>>>>

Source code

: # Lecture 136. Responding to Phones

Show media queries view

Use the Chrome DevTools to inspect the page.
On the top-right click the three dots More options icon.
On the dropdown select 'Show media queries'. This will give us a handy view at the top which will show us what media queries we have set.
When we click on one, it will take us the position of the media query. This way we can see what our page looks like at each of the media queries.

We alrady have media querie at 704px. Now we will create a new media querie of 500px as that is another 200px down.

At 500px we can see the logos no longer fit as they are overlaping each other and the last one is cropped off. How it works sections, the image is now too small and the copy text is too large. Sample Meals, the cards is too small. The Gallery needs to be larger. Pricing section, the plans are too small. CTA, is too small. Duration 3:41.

<<<<

THE PROBLEM: The answer must be a single number: how many lines of the records contain the string "page".

TASK RESPONSE: 2